* [Record excerpts]:
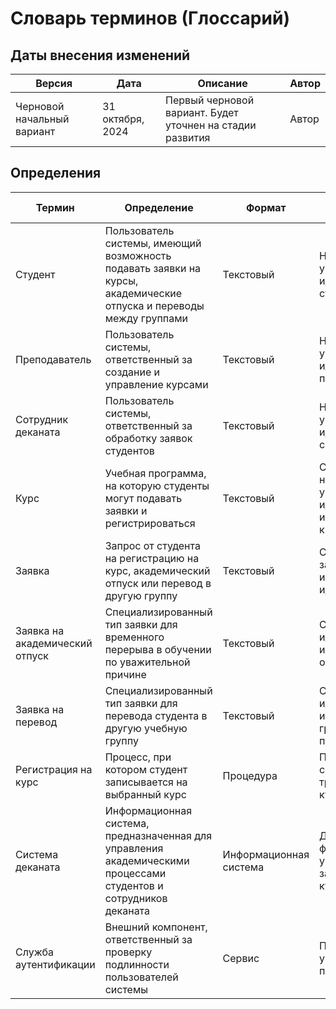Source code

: # Словарь терминов (Глоссарий)

## Даты внесения изменений
| Версия | Дата | Описание | Автор |
| --- | --- | --- | --- |
| Черновой начальный вариант | 31 октября, 2024 | Первый черновой вариант. Будет уточнен на стадии развития | Автор |

## Определения

| Термин | Определение | Формат | Правило верификации | Синоним |
| --- | --- | --- | --- | --- |
| Студент | Пользователь системы, имеющий возможность подавать заявки на курсы, академические отпуска и переводы между группами | Текстовый | Наличие уникального идентификатора студента | Учащийся |
| Преподаватель | Пользователь системы, ответственный за создание и управление курсами | Текстовый | Наличие уникального идентификатора преподавателя | Инструктор |
| Сотрудник деканата | Пользователь системы, ответственный за обработку заявок студентов | Текстовый | Наличие уникального идентификатора сотрудника | Деканат |
| Курс | Учебная программа, на которую студенты могут подавать заявки и регистрироваться | Текстовый | Содержит название, уникальный идентификатор и количество кредитов | Учебный курс |
| Заявка | Запрос от студента на регистрацию на курс, академический отпуск или перевод в другую группу | Текстовый | Содержит тип заявки, детали и уникальный идентификатор | Запрос |
| Заявка на академический отпуск | Специализированный тип заявки для временного перерыва в обучении по уважительной причине | Текстовый | Содержит идентификатор и причину отпуска | Заявка на отпуск |
| Заявка на перевод | Специализированный тип заявки для перевода студента в другую учебную группу | Текстовый | Содержит идентификатор и целевую группу для перевода | Заявка на смену группы |
| Регистрация на курс | Процесс, при котором студент записывается на выбранный курс | Процедура | Проверка соответствия требований к курсу | Запись на курс |
| Система деканата | Информационная система, предназначенная для управления академическими процессами студентов и сотрудников деканата | Информационная система | Доступность функционала управления заявками и курсами | Система управления |
| Служба аутентификации | Внешний компонент, ответственный за проверку подлинности пользователей системы | Сервис | Проверка учетных данных пользователя | Сервис авторизации |

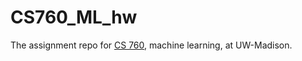 # CS760_ML_hw
The assignment repo for <a href = "https://www.biostat.wisc.edu/~craven/cs760/index.html">CS 760</a>, machine learning, at UW-Madison.  


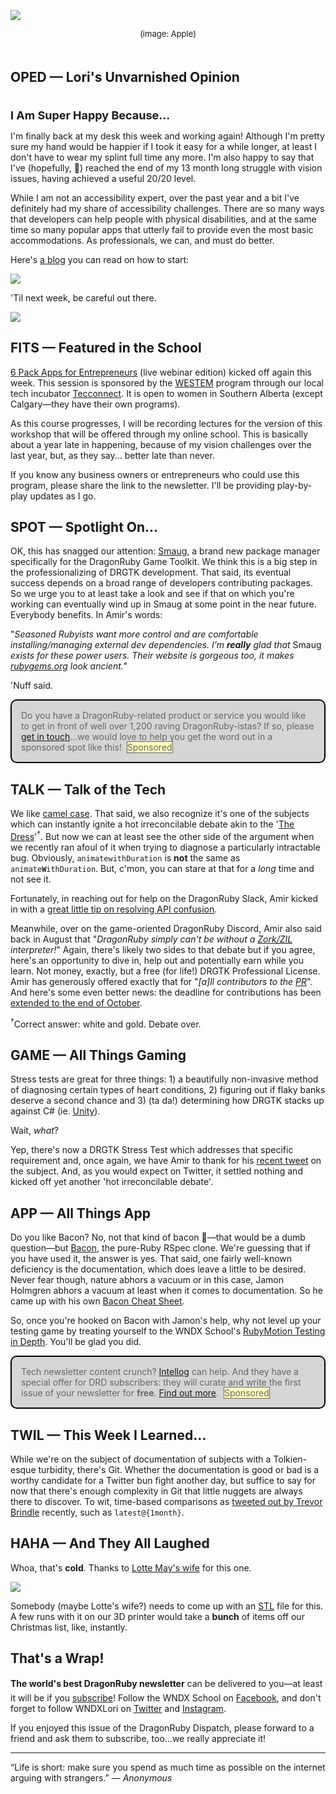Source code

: <div style="display:none;font-size:0;line-height:0;max-height:0;mso-hide:all">DRD094: Accessibility: it's really about better UX for *everybody*.</div>

![](https://dragonrubydispatch.com/assets/images/apple-disability-symbols-590x333.png)

<div style="font-size: small; text-align: center; padding-bottom: 20px;">(image: Apple)</div>

## OPED &#8212; Lori's Unvarnished Opinion

<div style="font-size: large; text-align: left; padding-top: 20px;"><b>I Am Super Happy Because...</b></div>

I'm finally back at my desk this week and working again! Although I'm pretty sure my hand would be happier if I took it easy for a while longer, at least I don't have to wear my splint full time any more. I'm also happy to say that I've (hopefully, 🤞) reached the end of my 13 month long struggle with vision issues, having achieved a useful 20/20 level.

While I am not an accessibility expert, over the past year and a bit I've definitely had my share of accessibility challenges. There are so many ways that developers can help people with physical disabilities, and at the same time so many popular apps that utterly fail to provide even the most basic accommodations. As professionals, we can, and must do better.

Here's [a blog](https://twitter.com/dribbble/status/1432372452080848902) you can read on how to start:

![](https://dragonrubydispatch.com/assets/images/dribbble-design-process-590x483.png)

'Til next week, be careful out there.

![](https://dragonrubydispatch.com/assets/images/lori-olson-signature.jpg)

<div style="height: 50px"/>

## FITS &#8212; Featured in the School

[6 Pack Apps for Entrepreneurs](https://6packapps.io) (live webinar edition) kicked off again this week. This session is sponsored by the [WESTEM](https://westem.ca) program through our local tech incubator [Tecconnect](https://entrepreneur.chooselethbridge.ca/tecconnect-2). It is open to women in Southern Alberta (except Calgary&mdash;they have their own programs).

As this course progresses, I will be recording lectures for the version of this workshop that will be offered through my online school. This is basically about a year late in happening, because of my vision challenges over the last year, but, as they say... better late than never.

If you know any business owners or entrepreneurs who could use this program, please share the link to the newsletter. I'll be providing play-by-play updates as I go.

## SPOT &#8212; Spotlight On...

OK, this has snagged our attention: [Smaug](https://smaug.dev/), a brand new package manager specifically for the DragonRuby Game Toolkit. We think this is a big step in the professionalizing of DRGTK development. That said, its eventual success depends on a broad range of developers contributing packages. So we urge you to at least take a look and see if that on which you're working can eventually wind up in Smaug at some point in the near future. Everybody benefits. In Amir's words:

"<em>Seasoned Rubyists want more control and are comfortable installing/managing external dev dependencies. I’m <b>really</b> glad that</em> Smaug <em>exists for these power users. Their website is gorgeous too, it makes [rubygems.org](http://rubygems.org) look ancient.</em>"

'Nuff said.

<div style="background: #D6D5D5; padding: 15px; border-style: solid; border-width: 2px; border-color: black; margin-bottom: 15px; border-radius: 10px;" ><span style="color: #666666;">Do you have a DragonRuby-related product or service you would like to get in front of well over 1,200 raving DragonRuby-istas? If so, please <a href="mailto:lori@wndx.com">get in touch</a>...we would love to help you get the word out in a sponsored spot like this!&nbsp;&nbsp;<span style="background-color: #FFFFBB; border-style: solid; border-width: 1px; border-color: #666666">Sponsored</span></span></div>

## TALK &#8212; Talk of the Tech

We like [camel case](https://en.wikipedia.org/wiki/Camel_case). That said, we also recognize it's one of the subjects which can instantly ignite a hot irreconcilable  debate akin to the '[The Dress](https://en.wikipedia.org/wiki/The_dress)'<sup>&dagger;</sup>. But now we can at least see the other side of the argument when we recently ran afoul of it when trying to diagnose a particularly intractable bug. Obviously, <code>animatewithDuration</code> is **not** the same as <code>animate<b>W</b>ithDuration</code>. But, c'mon, you can stare at that for a _long_ time and not see it.

Fortunately, in reaching out for help on the DragonRuby Slack, Amir kicked in with a [great little tip on resolving API confusion](https://motioneers.slack.com/archives/C055RS0VA/p1628525165005600?thread_ts=1628182267.001900&channel=C055RS0VA&message_ts=1628525165.005600). 

Meanwhile, over on the game-oriented DragonRuby Discord, Amir also said back in August that "<em>DragonRuby simply can't be without a [Zork/ZIL](https://www.ifwiki.org/index.php/ZIL) interpreter!</em>" Again, there's likely two sides to that debate but if you agree, here's an opportunity to dive in,  help out and potentially earn while you learn. Not money, exactly, but a free (for life!) DRGTK Professional License. Amir has generously offered exactly that for "<em>[a]ll contributors to the [PR](https://github.com/DragonRuby/dragonruby-game-toolkit-contrib/tree/master/samples/99_genre_rpg_narrative)</em>". And here's some even better news: the deadline for contributions has been [extended to the end of October](https://discord.com/channels/608064116111966245/815289039338340414/878275795334877214).

<sup>&dagger;</sup>Correct answer: white and gold. Debate over.

## GAME &#8212; All Things Gaming

Stress tests are great for three things: 1) a beautifully non-invasive method of diagnosing certain types of heart conditions, 2) figuring out if flaky banks deserve a second chance and 3) (ta da!) determining how DRGTK stacks up against C# (ie. [Unity](https://dotnet.microsoft.com/apps/games/unity)).

Wait, <em>what</em>?

Yep, there's now a DRGTK Stress Test which addresses that specific requirement and, once again, we have Amir to thank for his [recent tweet](https://twitter.com/amirrajan/status/1439338769648324610) on the subject.  And, as you would expect on Twitter, it settled nothing and kicked off yet another 'hot irreconcilable debate'.

## APP &#8212; All Things App

Do you like Bacon? No, not that kind of bacon &#129363;&mdash;that would be a dumb question&mdash;but [Bacon](https://github.com/leahneukirchen/bacon), the pure-Ruby RSpec clone. We're guessing that if you have used it, the answer is yes. That said, one fairly well-known deficiency is the documentation, which does leave a little to be desired. Never fear though, nature abhors a vacuum or in this case, Jamon Holmgren abhors a vacuum at least when it comes to documentation. So he came up with his own [Bacon Cheat Sheet](https://github.com/jamonholmgren/bacon-cheat-sheet).

So, once you're hooked on Bacon with Jamon's help, why not level up your testing game by treating yourself to the WNDX School's [RubyMotion Testing in Depth](https://wndx.school/p/rubymotion-testing-in-depth). You'll be glad you did.


<div style="background: #D6D5D5; padding: 15px; border-style: solid; border-width: 2px; border-color: black; margin-bottom: 15px; border-radius: 10px;" ><span style="color: #666666;">Tech newsletter content crunch? <a href="https://intellog.com/content-crunch.html">Intellog</a> can help. And they have a special offer for DRD subscribers: they will curate and write the first issue of your newsletter for <b>free</b>. <a href="https://intellog.com/content-crunch.html">Find out more</a>.&nbsp;&nbsp;<span style="background-color: #FFFFBB; border-style: solid; border-width: 1px; border-color: #666666">Sponsored</span></span></div>

## TWIL &#8212; This Week I Learned...

While we're on the subject of documentation of subjects with a Tolkien-esque turbidity, there's Git. Whether the documentation is good or bad is a worthy candidate for a Twitter bun fight another day, but suffice to say for now that there's enough complexity in Git that little nuggets are always there to discover. To wit, time-based comparisons as [tweeted out by Trevor Brindle](https://twitter.com/trevorbrindlejs/status/1428013045490626569) recently, such as <code>latest@{1month}</code>. 


## HAHA &#8212; And They All Laughed

Whoa, that's <b>cold</b>. Thanks to [Lotte May's wife](https://twitter.com/LotteMakesStuff/status/1437066695621873665) for this one.

![](https://dragonrubydispatch.com/assets/images/gamer-custom-keyboard-590x661.png)

Somebody (maybe Lotte's wife?) needs to come up with an [STL](https://en.wikipedia.org/wiki/STL_(file_format)) file for this. A few runs with it on our 3D printer would take a <b>bunch</b> of items off  our Christmas list, like, instantly.

## That's a Wrap!

**The world's best DragonRuby newsletter** can be delivered to you&#8212;at least it will be if you [subscribe](https://motivated-experimenter-209.ck.page/bd51551808)! Follow the WNDX School on [Facebook](https://www.facebook.com/wndxschool), and don't forget to follow WNDXLori on [Twitter](https://twitter.com/wndxlori) and [Instagram](https://instagram.com/wndxlori).

If you enjoyed this issue of the DragonRuby Dispatch, please forward to a friend and ask them to subscribe, too...we really appreciate it!

<hr/>

&ldquo;Life is short: make sure you spend as much time as possible on the internet arguing with strangers.&rdquo; &#8212; <em>Anonymous</em>
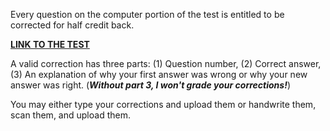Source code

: Every question on the computer portion of the test is entitled to be corrected for half credit back.  
  
**[LINK TO THE TEST](https://avon.schoology.com/assignment/4586396402/)**  
  
A valid correction has three parts: (1) Question number, (2) Correct answer, (3) An explanation of why your first answer was wrong or why your new answer was right. (_**Without part 3, I won't grade your corrections!**_)  
  
You may either type your corrections and upload them or handwrite them, scan them, and upload them.
<!--stackedit_data:
eyJoaXN0b3J5IjpbLTE1MTI3MzM4MTRdfQ==
-->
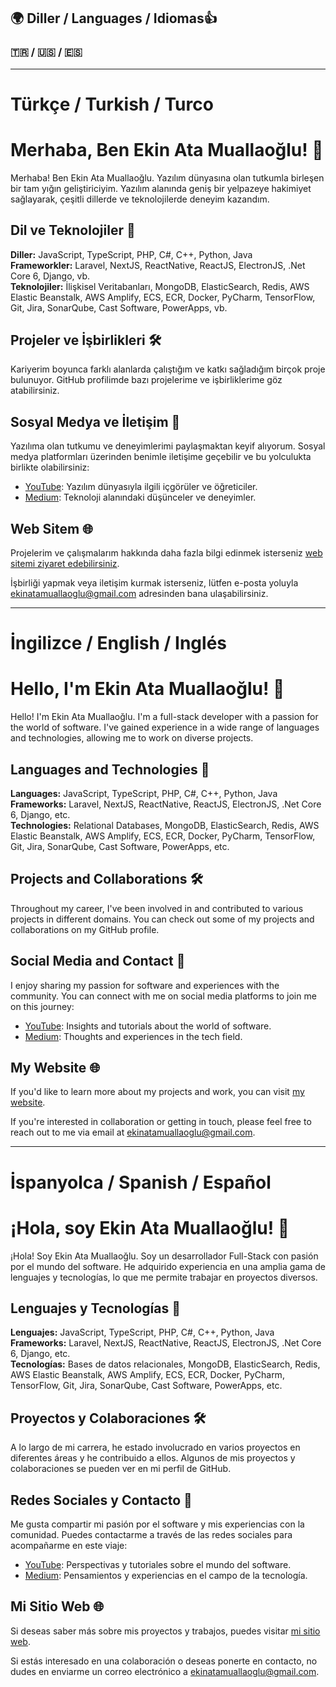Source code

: ## 🌍 Diller / Languages / Idiomas👍
### 🇹🇷 / 🇺🇸 / 🇪🇸

---


# Türkçe / Turkish / Turco
# Merhaba, Ben Ekin Ata Muallaoğlu! 👋

Merhaba! Ben Ekin Ata Muallaoğlu. Yazılım dünyasına olan tutkumla birleşen bir tam yığın geliştiriciyim. Yazılım alanında geniş bir yelpazeye hakimiyet sağlayarak, çeşitli dillerde ve teknolojilerde deneyim kazandım.

## Dil ve Teknolojiler 🚀

**Diller:** JavaScript, TypeScript, PHP, C#, C++, Python, Java  
**Frameworkler:** Laravel, NextJS, ReactNative, ReactJS, ElectronJS, .Net Core 6, Django, vb.  
**Teknolojiler:** İlişkisel Veritabanları, MongoDB, ElasticSearch, Redis, AWS Elastic Beanstalk, AWS Amplify, ECS, ECR, Docker, PyCharm, TensorFlow, Git, Jira, SonarQube, Cast Software, PowerApps, vb.

## Projeler ve İşbirlikleri 🛠️

Kariyerim boyunca farklı alanlarda çalıştığım ve katkı sağladığım birçok proje bulunuyor. GitHub profilimde bazı projelerime ve işbirliklerime göz atabilirsiniz.

## Sosyal Medya ve İletişim 📱

Yazılıma olan tutkumu ve deneyimlerimi paylaşmaktan keyif alıyorum. Sosyal medya platformları üzerinden benimle iletişime geçebilir ve bu yolculukta birlikte olabilirsiniz:

- [YouTube](https://www.youtube.com/channel/UC6Vx-VmLt0mArAITMggF3WA): Yazılım dünyasıyla ilgili içgörüler ve öğreticiler.
- [Medium](https://medium.com/@ekinatamuallaoglu): Teknoloji alanındaki düşünceler ve deneyimler.

## Web Sitem 🌐

Projelerim ve çalışmalarım hakkında daha fazla bilgi edinmek isterseniz [web sitemi ziyaret edebilirsiniz](https://ekin.kim/).



İşbirliği yapmak veya iletişim kurmak isterseniz, lütfen e-posta yoluyla [ekinatamuallaoglu@gmail.com](mailto:ekinatamuallaoglu@gmail.com) adresinden bana ulaşabilirsiniz.


---


# İngilizce / English / Inglés
# Hello, I'm Ekin Ata Muallaoğlu! 👋

Hello! I'm Ekin Ata Muallaoğlu. I'm a full-stack developer with a passion for the world of software. I've gained experience in a wide range of languages and technologies, allowing me to work on diverse projects.

## Languages and Technologies 🚀

**Languages:** JavaScript, TypeScript, PHP, C#, C++, Python, Java  
**Frameworks:** Laravel, NextJS, ReactNative, ReactJS, ElectronJS, .Net Core 6, Django, etc.  
**Technologies:** Relational Databases, MongoDB, ElasticSearch, Redis, AWS Elastic Beanstalk, AWS Amplify, ECS, ECR, Docker, PyCharm, TensorFlow, Git, Jira, SonarQube, Cast Software, PowerApps, etc.

## Projects and Collaborations 🛠️

Throughout my career, I've been involved in and contributed to various projects in different domains. You can check out some of my projects and collaborations on my GitHub profile.

## Social Media and Contact 📱

I enjoy sharing my passion for software and experiences with the community. You can connect with me on social media platforms to join me on this journey:

- [YouTube](https://www.youtube.com/channel/UC6Vx-VmLt0mArAITMggF3WA): Insights and tutorials about the world of software.
- [Medium](https://medium.com/@ekinatamuallaoglu): Thoughts and experiences in the tech field.

## My Website 🌐

If you'd like to learn more about my projects and work, you can visit [my website](https://ekin.kim/).



If you're interested in collaboration or getting in touch, please feel free to reach out to me via email at [ekinatamuallaoglu@gmail.com](mailto:ekinatamuallaoglu@gmail.com).


---


# İspanyolca / Spanish / Español
# ¡Hola, soy Ekin Ata Muallaoğlu! 👋

¡Hola! Soy Ekin Ata Muallaoğlu. Soy un desarrollador Full-Stack con pasión por el mundo del software. He adquirido experiencia en una amplia gama de lenguajes y tecnologías, lo que me permite trabajar en proyectos diversos.

## Lenguajes y Tecnologías 🚀

**Lenguajes:** JavaScript, TypeScript, PHP, C#, C++, Python, Java  
**Frameworks:** Laravel, NextJS, ReactNative, ReactJS, ElectronJS, .Net Core 6, Django, etc.  
**Tecnologías:** Bases de datos relacionales, MongoDB, ElasticSearch, Redis, AWS Elastic Beanstalk, AWS Amplify, ECS, ECR, Docker, PyCharm, TensorFlow, Git, Jira, SonarQube, Cast Software, PowerApps, etc.

## Proyectos y Colaboraciones 🛠️

A lo largo de mi carrera, he estado involucrado en varios proyectos en diferentes áreas y he contribuido a ellos. Algunos de mis proyectos y colaboraciones se pueden ver en mi perfil de GitHub.

## Redes Sociales y Contacto 📱

Me gusta compartir mi pasión por el software y mis experiencias con la comunidad. Puedes contactarme a través de las redes sociales para acompañarme en este viaje:

- [YouTube](https://www.youtube.com/channel/UC6Vx-VmLt0mArAITMggF3WA): Perspectivas y tutoriales sobre el mundo del software.
- [Medium](https://medium.com/@ekinatamuallaoglu): Pensamientos y experiencias en el campo de la tecnología.

## Mi Sitio Web 🌐

Si deseas saber más sobre mis proyectos y trabajos, puedes visitar [mi sitio web](https://ekin.kim/).

Si estás interesado en una colaboración o deseas ponerte en contacto, no dudes en enviarme un correo electrónico a [ekinatamuallaoglu@gmail.com](mailto:ekinatamuallaoglu@gmail.com).

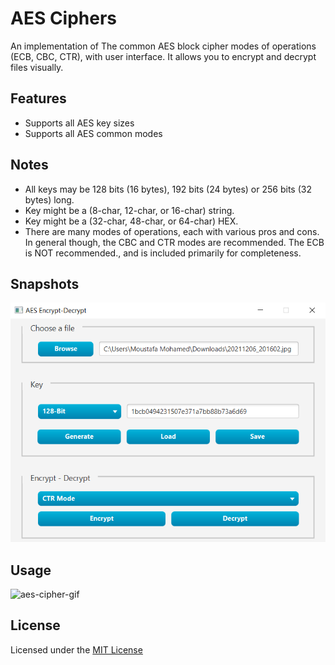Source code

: # AES Ciphers

An implementation of The common AES block cipher modes of operations (ECB, CBC, CTR), with user interface.
It allows you to encrypt and decrypt files visually.


## Features
- Supports all AES key sizes
- Supports all AES common modes


## Notes
- All keys may be 128 bits (16 bytes), 192 bits (24 bytes) or 256 bits (32 bytes) long.
- Key might be a (8-char, 12-char, or 16-char) string.
- Key might be a (32-char, 48-char, or 64-char) HEX.
- There are many modes of operations, each with various pros and cons. In general though, the CBC and CTR modes are recommended. The ECB is NOT recommended., and is included primarily for completeness.


## Snapshots
![aes-cipher-png](/res/aes-ciphers.png)


## Usage
![aes-cipher-gif](/res/aes-ciphers.gif)


## License
Licensed under the [MIT License](/LICENSE)
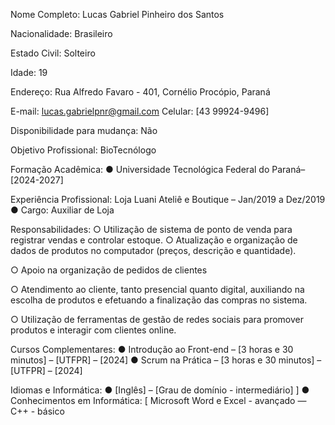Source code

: Nome Completo: Lucas Gabriel Pinheiro dos Santos

Nacionalidade: Brasileiro 

Estado Civil: Solteiro 

Idade: 19

Endereço: Rua Alfredo Favaro - 401, Cornélio Procópio, Paraná 

E-mail: lucas.gabrielpnr@gmail.com Celular: [43 99924-9496] 

Disponibilidade para mudança: Não 

Objetivo Profissional: BioTecnólogo 

Formação Acadêmica: 
● Universidade Tecnológica Federal do Paraná– [2024-2027] 

Experiência Profissional: Loja Luani Ateliê e Boutique 
– Jan/2019 a Dez/2019 
● Cargo: Auxiliar de Loja

Responsabilidades: 
○ Utilização de sistema de ponto de venda para registrar vendas e controlar estoque. ○ Atualização e organização de dados de produtos no computador (preços, descrição e quantidade). 

○ Apoio na organização de pedidos de clientes 

○ Atendimento ao cliente, tanto presencial quanto digital, auxiliando na escolha de produtos e efetuando a finalização das compras no sistema. 

○ Utilização de ferramentas de gestão de redes sociais para promover produtos e interagir com clientes online. 


Cursos Complementares: 
● Introdução ao Front-end – [3 horas e 30 minutos] – [UTFPR] – [2024] 
● Scrum na Prática – [3 horas e 30 minutos] – [UTFPR] – [2024] 

Idiomas e Informática: 
● [Inglês] – [Grau de domínio - intermediário] ] 
● Conhecimentos em Informática: [ Microsoft Word e Excel - avançado — C++ - básico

* [What the task asks]:
Look above for the line holding "- [Medium](https://medium.com/@ekinatamuallaoglu): Teknoloji", then set down exactly that line and every line after it up to and including the line holding "Projelerim ve çalışmalarım", with nothing else.

* [Solution to the problem]:
- [Medium](https://medium.com/@ekinatamuallaoglu): Teknoloji alanındaki düşünceler ve deneyimler.

## Web Sitem 🌐

Projelerim ve çalışmalarım hakkında daha fazla bilgi edinmek isterseniz [web sitemi ziyaret edebilirsiniz](https://ekin.kim/).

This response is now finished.